Pero yo ya me había lanzado al agua. Nadé hacia Julián con el corazón en la garganta. Estaba a tres metros de él cuando una sombra enorme pasó a mi lado como un torpedo barbudo.

El guía.

El hombre-oso llegó a Julián antes que yo. Lo volteó boca arriba de un tirón, lo arrastró a una roca plana y le inclinó la cabeza hacia atrás.

—¡RCP! ¡Nadie se me muere en mi cañón! —rugió.

Y le plantó la boca en la boca.

No fue un beso. Fue un asalto. El guía sopló con la fuerza de un compresor industrial, las dos manos en el pecho de Julián, la barba espesa aplastándose contra toda la cara de Julián como un cojín peludo de reanimación.

Julián abrió los ojos.

Sus pupilas se dilataron hasta el tamaño de platos.

—MMMMFF —fue lo único que salió de su boca, porque la boca del guía seguía sellada contra la suya.

El guía sopló otra vez.

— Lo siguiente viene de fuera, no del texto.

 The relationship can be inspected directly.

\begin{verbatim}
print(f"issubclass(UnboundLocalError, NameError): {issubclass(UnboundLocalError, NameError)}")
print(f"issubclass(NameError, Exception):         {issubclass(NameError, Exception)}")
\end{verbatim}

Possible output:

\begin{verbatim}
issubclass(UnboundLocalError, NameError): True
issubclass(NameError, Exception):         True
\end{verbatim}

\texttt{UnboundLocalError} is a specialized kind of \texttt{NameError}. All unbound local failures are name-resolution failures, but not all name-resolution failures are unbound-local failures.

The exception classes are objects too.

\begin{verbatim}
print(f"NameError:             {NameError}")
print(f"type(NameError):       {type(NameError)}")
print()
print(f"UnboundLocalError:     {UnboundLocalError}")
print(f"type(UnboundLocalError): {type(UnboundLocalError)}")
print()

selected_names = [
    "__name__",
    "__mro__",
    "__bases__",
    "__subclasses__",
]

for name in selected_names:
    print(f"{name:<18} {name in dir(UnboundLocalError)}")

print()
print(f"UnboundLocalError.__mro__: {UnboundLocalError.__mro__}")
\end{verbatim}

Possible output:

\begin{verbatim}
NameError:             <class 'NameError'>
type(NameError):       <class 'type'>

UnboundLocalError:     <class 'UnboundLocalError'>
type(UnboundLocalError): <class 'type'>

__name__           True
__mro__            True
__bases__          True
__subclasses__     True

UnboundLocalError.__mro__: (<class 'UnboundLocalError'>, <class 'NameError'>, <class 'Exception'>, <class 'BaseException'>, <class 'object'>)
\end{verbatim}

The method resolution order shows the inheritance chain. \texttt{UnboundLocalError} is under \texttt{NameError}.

Julián empezó a patalear. El guía lo mantuvo inmóvil con un brazo —uno solo, porque el otro seguía haciendo compresiones— y le dio una tercera respiración.

Julián lo empujó con las dos manos, rodó de la roca y cayó al agua escupiendo, tosiendo, limpiándose la boca con las dos manos.

—¡ESTOY BIEN! —gritó—. ¡NO NECESITABA REANIMACIÓN!

El guía se sentó en la roca, satisfecho, y se alisó la barba.

—Más vale prevenir que lamentar, joven.

Julián seguía escupiendo. Se refregaba los labios con el dorso de la mano como si pudiera borrar lo que acababa de pasar.

Santiago estaba sentado en una roca al otro lado del río. Inmóvil. Con los brazos cruzados. Y en su cara —en esa cara que casi nunca mostraba nada— había algo que jamás le había visto.

Estaba sonriendo. Abiertamente. Con dientes.

Marcos se cayó de la roca de la risa. Literal. Se fue de espaldas al agua, salió escupiendo y se siguió riendo.

Camila tenía el celular en alto, grabando todo.

—Esto va a tener un millón de vistas —dijo—. Mínimo.

Julián salió del agua con la dignidad de un gato mojado.

—Borra eso —le dijo a Camila.

—Ni muerta.

—Te voy a demandar.

—Le voy a poner filtro de corazones. Te vas a ver precioso.

Julián miró a Santiago. Santiago lo miró a él. La sonrisa de Santiago era lenta, devastadora, del tipo que no necesita palabras.

Julián se fue caminando sendero arriba, murmurando algo sobre abogados y derechos de imagen.